Njuki Moments

Saturday, January 7, 2012

Mind your business

Not many entrepreneurs are known for their depth of knowledge from formal school. That is if we get talking diplomas and degrees. However, one thing you may observe is that no one can pass for a fool or uneducated if you may. If you have experienced some form of success in creating and running a business, you have far too much education, and experience than you get credit for. Why?
Because that is just the way of business, it is a game that requires tack and skill, and experience and speed and if you are winning, you certainly are doing something right. Money is fluid and requires careful handling. When you succeed in so doing, you have what it takes to win in the rest of the world’s challenges.
But most importantly, what entrepreneurship requires of you is knowledge of your business, attention to detail and questioning even that which seems obvious.
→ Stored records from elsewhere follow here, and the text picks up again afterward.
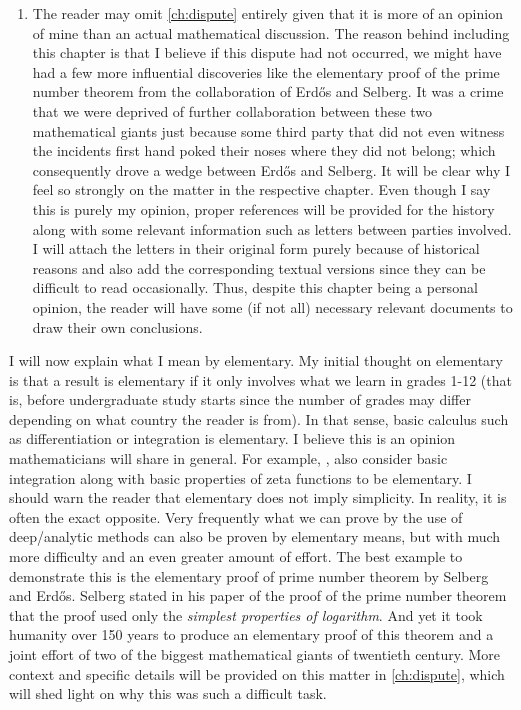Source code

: \documentclass[12pt,leqno]{book}
\theoremstyle{definition}
\begin{document}
\begin{enumerate}[(1)]
			\item The reader may omit \autoref{ch:dispute} entirely given that it is more of an opinion of mine than an actual mathematical discussion. The reason behind including this chapter is that I believe if this dispute had not occurred, we might have had a few more influential discoveries like the elementary proof of the prime number theorem from the collaboration of Erd\H{o}s and Selberg. It was a crime that we were deprived of further collaboration between these two mathematical giants just because some third party that did not even witness the incidents first hand poked their noses where they did not belong; which consequently drove a wedge between Erd\H{o}s and Selberg. It will be clear why I feel so strongly on the matter in the respective chapter. Even though I say this is purely my opinion, proper references will be provided for the history along with some relevant information such as letters between parties involved. I will attach the letters in their original form purely because of historical reasons and also add the corresponding textual versions since they can be difficult to read occasionally. Thus, despite this chapter being a personal opinion, the reader will have some (if not all) necessary relevant documents to draw their own conclusions.
		\end{enumerate}
	I will now explain what I mean by elementary. My initial thought on elementary is that a result is elementary if it only involves what we learn in grades 1-12 (that is, before undergraduate study starts since the number of grades may differ depending on what country the reader is from). In that sense, basic calculus such as differentiation or integration is elementary. I believe this is an opinion mathematicians will share in general. For example, \textcite{landau_1969}, \textcite{ingham_1932} also consider basic integration along with basic properties of zeta functions to be elementary. I should warn the reader that elementary does not imply simplicity. In reality, it is often the exact opposite. Very frequently what we can prove by the use of deep/analytic methods can also be proven by elementary means, but with much more difficulty and an even greater amount of effort. The best example to demonstrate this is the elementary proof of prime number theorem by Selberg and Erd\H{o}s. Selberg stated in his paper of the proof of the prime number theorem that the proof used only the \textit{simplest properties of logarithm}. And yet it took humanity over 150 years to produce an elementary proof of this theorem and a joint effort of two of the biggest mathematical giants of twentieth century. More context and specific details will be provided on this matter in \autoref{ch:dispute},  which will shed light on why this was such a difficult task.
\end{document}
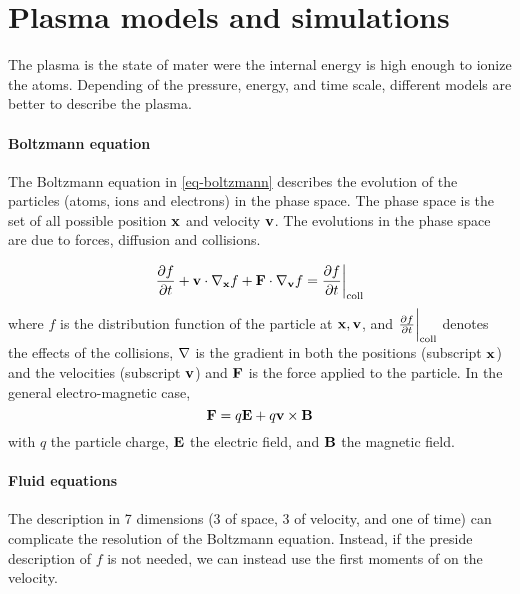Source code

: 

\section*{Plasma models and simulations}
\label{sec-simulations}

The plasma is the state of mater were the internal energy is high enough to ionize the atoms.
Depending of the pressure, energy, and time scale, different models are better to describe the plasma.

\paragraph{Boltzmann equation \\}
The Boltzmann equation in \cref{eq-boltzmann} describes the evolution of the particles (atoms, ions and electrons) in the phase space.
The phase space is the set of all possible position ${\mathbf x}$ and velocity ${\mathbf v}$.
The evolutions in the phase space are due to forces, diffusion and collisions.

\begin{equation} \label{eq-boltzmann}
\frac{\partial f}{\partial t}  + {\mathbf v} \cdot {\mathbf \nabla}_{{\mathbf x}} f + {\mathbf F} \cdot  {\mathbf \nabla}_{{\mathbf v}} f = \frac{\partial f}{\partial t} \bigg\vert_{\rm coll}
\end{equation}
where $f$ is the distribution function of the particle at ${\mathbf x}, {\mathbf v}$, and $\frac{\partial f}{\partial t} \bigg\vert_{\rm coll}$ denotes the effects of the collisions, ${\mathbf \nabla}$ is the gradient in both the positions (subscript ${\mathbf x}$) and the velocities (subscript ${\mathbf v}$)  and ${\mathbf F}$ is the force applied to the particle.
In the general electro-magnetic case,
\begin{equation*} \label{eq-forceEM}
  {\mathbf F} =  q {\mathbf E} + q {\mathbf v} \times {\mathbf B}
\end{equation*}
with $q$ the particle charge, ${\mathbf E}$ the electric field, and ${\mathbf B}$ the magnetic field.

\paragraph{Fluid equations \\}
The description in 7 dimensions (3 of space, 3 of velocity, and one of time) can complicate the resolution of the Boltzmann equation.
Instead, if the preside description of $f$ is not needed, we can instead use the first moments of  on the velocity.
You need to mind your business, and getting information before and after you start is important. Learning never ceases.
When God said, 'My people are destroyed from lack of knowledge'(Hosea 4:6) take it that he had you in mind. A lot of entrepreneurship graves litter the horizon. Cause of death? Lack of information and insufficient care to own business. Let us share some examples.
In March 2008, I found myself in a long line of investors who wanted a slice of the Safaricom IPO shares. Safaricom one of the most profitable telecom businesses in the region was listing on the Nairobi Stock Exchange. The Kenyan government was offering 25% of its stake in the company. Talking money, the IPO was offering 10 billion shares priced at 5 Kenyan shillings a share(Ush 150), which implies a value of KES200 billion ($3 billion). As expected there was this whole lot of promotion for the Initial Public Offer, and everyone imagined themselves owning part of that juicy offer. Catch was, you had to subscribe for the shares in Kenyan shillings plus opening up a CDS account and brokerage fees, all for small percentages, it seemed.
A lot people lined up converted their cash and went in for the kill. If you spoke to some people queuing up-like I did, the strategy was to get their allocation and sell immediately on the opening day hoping the price would appreciate as had the KenGen shares two years before. As luck would have it, the IPO was oversubscribed, meaning not many people got all the shares they had subscribed for, they therefore had to go through the money losing and heavily stressing process of reconverting their money at obnoxious rates some months later. At the end of the day, the banks and agents had made the money and so had Safaricom. Not many speculators came out smiling, because to add to their troubles the share price dipped on opening. Now some people had taken loans hoping to cash in and pay back.
Now, specialists and consultants are important in business but you remain their boss, meaning they are meant to refine your thinking not stop it. Eventually it is your money and therefore you should take the last decision depending on your independent analysis.
For this particular example, anyone who has played the markets should have told you that you invest for the long run, which makes more sense so you should be prepared before you go in. But if you miss the analysis you go down.
I can imagine God up there looking on in wonder, tugging at his white beard, calling Jesus, 'Hey son, come here and observe earthly beings making a fool of themselves' and probably wondering how to help all out. Sadly for you, if you miss making your own analysis, Angel Gabriel doesn’t deliver messages here like he did before. So you are on your own. Key point is: invest in doing your own studying and no matter what the experts say, if the deal doesn’t make sense to you don’t go in. You would rather be sad for missing an opportunity than taking it and crying for losing even more money.
The same would go for Ugandans who have taken up online trading and playing the global markets. Truthfully, it is a viable business opportunity but one needs to invest in knowledge so you know how the money is made. It is foolhardy, in my opinion, to save up and deposit all your money with a consultant’s company and simply expect monthly pay outs without knowing how the business runs. Invest in knowledge. In short even when you employ experts to manage your money, mind your business.